The PRALINE database
Here we introduce PRALINE - Protein and Rna humAn singLe-nucleotIde-variaNts in condEnsates - a database to interrogate proteins and RNAs contained in human condensates such as stress-granules (SGs), processing bodies (PBs), droplets, amyloids and many more.. For proteins, PRALINE reports the liquid-liquid phase separation (LLPS) and liquid-solid phase separation (LSPT) propensities as well as the predicted and experimentally validated protein and RNA interactions. For RNAs, PRALINE reports the secondary structure content, as well as the predicted and experimentally validated protein and RNA interactions. All the information is also provided considering the presence of human disease-related variants (SNVs). Where available, experimental information on the physical state (LLPS and LSPT) is given with links to relevant literature. All the predictions reported in PRALINE are based on several tools developed in our group in >15 years of activity (e.g., 18514226, 21623348, 27899588, 27320918). The algorithms are widely employed by the scientific community.
RNA molecules
All RNAs sequences were retrieved from Ensembl version 105 (34791404). 1841 Stress Granule (SG) enriched RNAs were taken from (29129640) selecting the ones with log2(fold-change) >=1 and p-value <=0.01. 4852 Processing Body (PB) enriched RNAs are taken from (28965817), retrieving the ones with log2(fold-change) >=1 and q-value <= 0.01) for a total of 5614 unique genes upon removal of obsolete gene ids in the ensembl version 105. For each gene, the longest isoform was taken. The CROSS algorithm for secondary structure prediction of RNAs was launched on the 5614 RNA sequences with Globalscore parameter.
Protein molecules
997 UniprotKB IDs were retrieved from different sources. Stress Granule (SG) proteins were retrieved from Markmiller et al. (29373831), Gingras et al. (29395067) and Jain et al. (26777405) studies. From Jain work we retrieved 411 proteins that were either already known SG proteins or newly discovered through mass spec and IF. From Markmiller and colleagues, we retrieved 397 proteins either already known from previous experiments or found with APEX technique in hek293, NPC and IPSC cells, as well as proteins found to be stress / cell specific or independent. 60 SG proteins were retrieved from Gingras work. We retrieved proteins with Non-negative matrix factorization (NMF) values = 9 or in case of a different NMF value, we collected proteins found to co-localise with G3BP1.

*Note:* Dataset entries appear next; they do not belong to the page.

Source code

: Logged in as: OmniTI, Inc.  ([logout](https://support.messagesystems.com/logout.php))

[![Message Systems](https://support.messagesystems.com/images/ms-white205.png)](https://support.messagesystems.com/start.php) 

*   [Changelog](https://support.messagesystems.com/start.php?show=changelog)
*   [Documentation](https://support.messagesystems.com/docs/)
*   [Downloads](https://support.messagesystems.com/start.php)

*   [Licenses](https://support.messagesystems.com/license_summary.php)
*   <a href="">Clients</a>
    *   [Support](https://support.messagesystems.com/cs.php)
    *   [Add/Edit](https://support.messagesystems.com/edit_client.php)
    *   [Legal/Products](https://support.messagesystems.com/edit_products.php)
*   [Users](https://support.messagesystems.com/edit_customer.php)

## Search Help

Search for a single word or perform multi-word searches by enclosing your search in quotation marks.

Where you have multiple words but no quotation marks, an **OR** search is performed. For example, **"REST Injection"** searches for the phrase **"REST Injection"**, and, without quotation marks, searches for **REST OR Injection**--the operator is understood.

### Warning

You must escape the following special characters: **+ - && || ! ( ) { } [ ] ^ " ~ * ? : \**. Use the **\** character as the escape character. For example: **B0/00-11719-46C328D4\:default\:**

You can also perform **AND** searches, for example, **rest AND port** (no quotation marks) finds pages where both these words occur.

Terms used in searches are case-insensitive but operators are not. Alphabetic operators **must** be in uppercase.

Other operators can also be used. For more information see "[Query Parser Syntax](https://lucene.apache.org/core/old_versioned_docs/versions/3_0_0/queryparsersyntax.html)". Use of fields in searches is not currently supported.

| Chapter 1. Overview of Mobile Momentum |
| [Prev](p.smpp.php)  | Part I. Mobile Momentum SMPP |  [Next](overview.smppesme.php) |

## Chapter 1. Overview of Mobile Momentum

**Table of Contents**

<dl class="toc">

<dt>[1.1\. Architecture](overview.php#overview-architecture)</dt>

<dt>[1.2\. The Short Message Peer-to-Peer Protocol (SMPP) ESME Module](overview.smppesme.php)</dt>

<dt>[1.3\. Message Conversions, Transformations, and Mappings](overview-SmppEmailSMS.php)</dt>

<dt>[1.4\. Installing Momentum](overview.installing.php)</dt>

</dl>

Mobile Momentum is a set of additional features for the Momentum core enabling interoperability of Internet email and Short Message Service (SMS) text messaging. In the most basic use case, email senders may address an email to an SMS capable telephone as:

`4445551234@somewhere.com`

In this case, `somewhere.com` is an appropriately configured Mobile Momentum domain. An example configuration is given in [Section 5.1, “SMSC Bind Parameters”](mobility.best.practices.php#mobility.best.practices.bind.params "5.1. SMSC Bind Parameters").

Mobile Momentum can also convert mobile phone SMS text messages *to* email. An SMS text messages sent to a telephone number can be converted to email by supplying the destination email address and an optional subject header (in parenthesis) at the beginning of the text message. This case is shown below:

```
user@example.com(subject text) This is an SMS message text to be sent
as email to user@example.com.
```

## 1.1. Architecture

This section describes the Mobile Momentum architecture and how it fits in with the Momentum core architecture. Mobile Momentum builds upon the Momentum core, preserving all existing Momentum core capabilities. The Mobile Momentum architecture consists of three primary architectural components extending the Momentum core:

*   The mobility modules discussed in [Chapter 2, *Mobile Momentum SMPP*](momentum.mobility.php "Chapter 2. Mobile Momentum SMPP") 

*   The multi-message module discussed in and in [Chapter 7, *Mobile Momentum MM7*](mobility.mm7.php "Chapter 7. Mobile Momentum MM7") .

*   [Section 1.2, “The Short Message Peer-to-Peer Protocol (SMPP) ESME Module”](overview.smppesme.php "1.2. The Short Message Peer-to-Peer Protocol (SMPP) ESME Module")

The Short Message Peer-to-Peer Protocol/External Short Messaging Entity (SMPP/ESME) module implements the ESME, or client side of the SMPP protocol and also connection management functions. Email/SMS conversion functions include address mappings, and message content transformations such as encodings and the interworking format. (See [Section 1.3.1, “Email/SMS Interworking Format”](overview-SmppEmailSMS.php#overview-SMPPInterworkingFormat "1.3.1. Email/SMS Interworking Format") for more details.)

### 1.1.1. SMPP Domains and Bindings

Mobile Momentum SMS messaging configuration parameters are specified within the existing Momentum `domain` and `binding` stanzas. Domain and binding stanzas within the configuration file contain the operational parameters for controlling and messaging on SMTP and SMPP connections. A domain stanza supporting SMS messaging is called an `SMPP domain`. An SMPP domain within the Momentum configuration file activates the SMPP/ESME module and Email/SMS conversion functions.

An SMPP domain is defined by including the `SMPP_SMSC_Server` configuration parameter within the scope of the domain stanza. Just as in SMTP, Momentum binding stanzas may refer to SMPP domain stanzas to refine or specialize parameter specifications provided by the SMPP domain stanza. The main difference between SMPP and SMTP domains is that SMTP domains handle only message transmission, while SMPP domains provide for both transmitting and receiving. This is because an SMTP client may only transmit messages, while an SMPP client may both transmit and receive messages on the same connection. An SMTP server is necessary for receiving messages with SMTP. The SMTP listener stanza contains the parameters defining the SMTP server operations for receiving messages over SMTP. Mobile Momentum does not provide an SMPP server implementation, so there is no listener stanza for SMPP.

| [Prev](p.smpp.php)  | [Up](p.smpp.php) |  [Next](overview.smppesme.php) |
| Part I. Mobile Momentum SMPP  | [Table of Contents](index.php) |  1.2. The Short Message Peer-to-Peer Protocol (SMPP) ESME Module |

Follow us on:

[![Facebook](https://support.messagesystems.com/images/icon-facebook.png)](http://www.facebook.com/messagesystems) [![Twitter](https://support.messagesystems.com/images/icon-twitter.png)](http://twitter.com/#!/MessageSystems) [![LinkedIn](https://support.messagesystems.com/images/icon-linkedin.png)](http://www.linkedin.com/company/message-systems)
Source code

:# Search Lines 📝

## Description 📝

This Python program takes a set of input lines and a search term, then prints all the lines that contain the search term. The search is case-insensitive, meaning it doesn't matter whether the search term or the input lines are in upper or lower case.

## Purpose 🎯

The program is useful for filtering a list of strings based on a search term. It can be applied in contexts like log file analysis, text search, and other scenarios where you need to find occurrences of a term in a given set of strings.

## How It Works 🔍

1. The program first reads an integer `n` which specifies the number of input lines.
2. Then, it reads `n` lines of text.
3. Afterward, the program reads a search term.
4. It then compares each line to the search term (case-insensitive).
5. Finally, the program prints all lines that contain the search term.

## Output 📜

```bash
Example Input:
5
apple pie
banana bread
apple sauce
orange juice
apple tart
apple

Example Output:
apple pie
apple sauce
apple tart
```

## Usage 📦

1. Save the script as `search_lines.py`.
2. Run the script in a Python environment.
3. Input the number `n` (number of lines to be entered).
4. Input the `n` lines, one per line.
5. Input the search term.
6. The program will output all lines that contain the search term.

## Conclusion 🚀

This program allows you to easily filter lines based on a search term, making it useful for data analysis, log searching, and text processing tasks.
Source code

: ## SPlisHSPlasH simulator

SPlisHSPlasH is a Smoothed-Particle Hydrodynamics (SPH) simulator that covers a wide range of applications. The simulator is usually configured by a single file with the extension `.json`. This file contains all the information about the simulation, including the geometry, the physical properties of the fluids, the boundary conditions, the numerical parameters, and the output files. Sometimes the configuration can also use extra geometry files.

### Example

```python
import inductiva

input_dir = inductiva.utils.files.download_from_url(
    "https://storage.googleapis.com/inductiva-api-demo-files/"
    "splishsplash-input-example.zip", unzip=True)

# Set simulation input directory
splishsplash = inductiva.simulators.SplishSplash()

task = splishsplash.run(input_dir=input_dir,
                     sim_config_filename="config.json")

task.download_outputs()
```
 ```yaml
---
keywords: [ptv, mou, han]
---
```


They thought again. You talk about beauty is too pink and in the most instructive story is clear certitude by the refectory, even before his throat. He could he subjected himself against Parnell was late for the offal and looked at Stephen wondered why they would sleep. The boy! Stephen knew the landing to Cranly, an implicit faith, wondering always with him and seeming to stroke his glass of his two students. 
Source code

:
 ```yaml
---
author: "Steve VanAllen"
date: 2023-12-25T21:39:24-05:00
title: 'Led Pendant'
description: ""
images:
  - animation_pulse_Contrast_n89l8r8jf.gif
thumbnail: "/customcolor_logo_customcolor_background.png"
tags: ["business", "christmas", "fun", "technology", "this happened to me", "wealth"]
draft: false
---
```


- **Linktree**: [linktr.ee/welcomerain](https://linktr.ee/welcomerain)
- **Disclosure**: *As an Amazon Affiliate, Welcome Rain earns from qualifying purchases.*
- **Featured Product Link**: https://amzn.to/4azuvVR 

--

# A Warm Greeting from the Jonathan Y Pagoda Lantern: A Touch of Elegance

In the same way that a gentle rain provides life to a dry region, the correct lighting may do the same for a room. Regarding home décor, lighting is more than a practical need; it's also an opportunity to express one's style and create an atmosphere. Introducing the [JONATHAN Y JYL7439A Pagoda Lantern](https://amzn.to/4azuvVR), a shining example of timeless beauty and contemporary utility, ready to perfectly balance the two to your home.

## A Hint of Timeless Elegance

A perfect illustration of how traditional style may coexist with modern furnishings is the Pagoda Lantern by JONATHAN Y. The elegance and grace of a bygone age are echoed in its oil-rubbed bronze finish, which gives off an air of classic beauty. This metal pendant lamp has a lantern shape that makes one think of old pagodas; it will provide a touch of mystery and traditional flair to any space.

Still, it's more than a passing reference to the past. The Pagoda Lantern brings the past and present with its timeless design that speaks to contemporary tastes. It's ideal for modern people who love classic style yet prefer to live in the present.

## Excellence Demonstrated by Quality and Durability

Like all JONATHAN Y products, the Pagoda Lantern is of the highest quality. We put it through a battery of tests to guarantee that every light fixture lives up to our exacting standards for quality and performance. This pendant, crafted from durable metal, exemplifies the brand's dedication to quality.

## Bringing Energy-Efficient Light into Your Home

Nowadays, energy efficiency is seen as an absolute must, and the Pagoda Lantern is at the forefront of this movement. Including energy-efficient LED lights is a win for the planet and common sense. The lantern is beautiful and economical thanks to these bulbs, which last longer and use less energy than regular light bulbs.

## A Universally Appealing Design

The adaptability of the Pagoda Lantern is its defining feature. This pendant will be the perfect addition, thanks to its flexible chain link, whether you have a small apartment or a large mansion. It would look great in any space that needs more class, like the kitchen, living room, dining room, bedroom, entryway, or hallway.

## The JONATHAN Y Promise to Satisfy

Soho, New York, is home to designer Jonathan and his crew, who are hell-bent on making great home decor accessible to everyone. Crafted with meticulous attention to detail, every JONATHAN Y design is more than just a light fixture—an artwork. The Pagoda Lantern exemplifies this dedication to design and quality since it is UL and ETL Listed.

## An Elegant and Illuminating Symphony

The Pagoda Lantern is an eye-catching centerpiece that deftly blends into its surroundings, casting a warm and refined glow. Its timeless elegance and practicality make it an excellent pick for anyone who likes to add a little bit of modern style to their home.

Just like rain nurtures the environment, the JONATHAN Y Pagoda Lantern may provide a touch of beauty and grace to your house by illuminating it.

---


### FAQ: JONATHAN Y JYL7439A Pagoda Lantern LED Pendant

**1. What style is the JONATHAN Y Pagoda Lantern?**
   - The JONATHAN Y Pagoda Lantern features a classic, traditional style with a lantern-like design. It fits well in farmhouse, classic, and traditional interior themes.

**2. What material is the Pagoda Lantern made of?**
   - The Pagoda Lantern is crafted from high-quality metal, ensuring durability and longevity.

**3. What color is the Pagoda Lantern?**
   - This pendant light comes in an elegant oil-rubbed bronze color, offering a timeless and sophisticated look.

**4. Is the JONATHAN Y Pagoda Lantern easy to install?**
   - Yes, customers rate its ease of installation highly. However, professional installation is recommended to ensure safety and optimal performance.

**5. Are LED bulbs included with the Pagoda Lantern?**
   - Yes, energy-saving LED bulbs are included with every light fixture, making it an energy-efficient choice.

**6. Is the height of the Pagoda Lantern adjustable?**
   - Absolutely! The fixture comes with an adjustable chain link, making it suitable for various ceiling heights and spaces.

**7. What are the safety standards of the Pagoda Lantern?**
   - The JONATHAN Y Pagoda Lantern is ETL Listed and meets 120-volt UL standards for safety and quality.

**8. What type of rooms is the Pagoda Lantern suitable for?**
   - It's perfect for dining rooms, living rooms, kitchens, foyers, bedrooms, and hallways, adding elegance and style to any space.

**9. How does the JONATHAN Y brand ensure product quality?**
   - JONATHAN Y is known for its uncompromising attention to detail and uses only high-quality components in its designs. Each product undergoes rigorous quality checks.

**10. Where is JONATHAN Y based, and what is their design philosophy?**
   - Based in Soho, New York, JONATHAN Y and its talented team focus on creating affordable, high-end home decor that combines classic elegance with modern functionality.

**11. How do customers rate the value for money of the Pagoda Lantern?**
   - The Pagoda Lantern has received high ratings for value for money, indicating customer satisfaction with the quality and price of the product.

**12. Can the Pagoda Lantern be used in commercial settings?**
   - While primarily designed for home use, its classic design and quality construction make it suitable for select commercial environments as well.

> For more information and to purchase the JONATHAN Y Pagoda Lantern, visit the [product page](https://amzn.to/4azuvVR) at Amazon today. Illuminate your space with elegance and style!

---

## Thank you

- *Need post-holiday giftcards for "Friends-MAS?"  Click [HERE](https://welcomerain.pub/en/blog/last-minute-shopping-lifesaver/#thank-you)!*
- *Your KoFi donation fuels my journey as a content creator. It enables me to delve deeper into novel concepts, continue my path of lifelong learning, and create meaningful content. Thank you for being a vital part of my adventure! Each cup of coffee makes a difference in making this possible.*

Processing Body (PB) proteins were retrieved from Hustemberger et al. (28965817) and Gingras et al. studies (29395067). From the hustemberger study, we collected 125 proteins found to be significantly enriched in PBs with p-value < 0.025 as reported in the paper. From Gingras and colleagues' work, we retrieved 42 proteins either with NMF value =8 or that co-localize with DCP1A.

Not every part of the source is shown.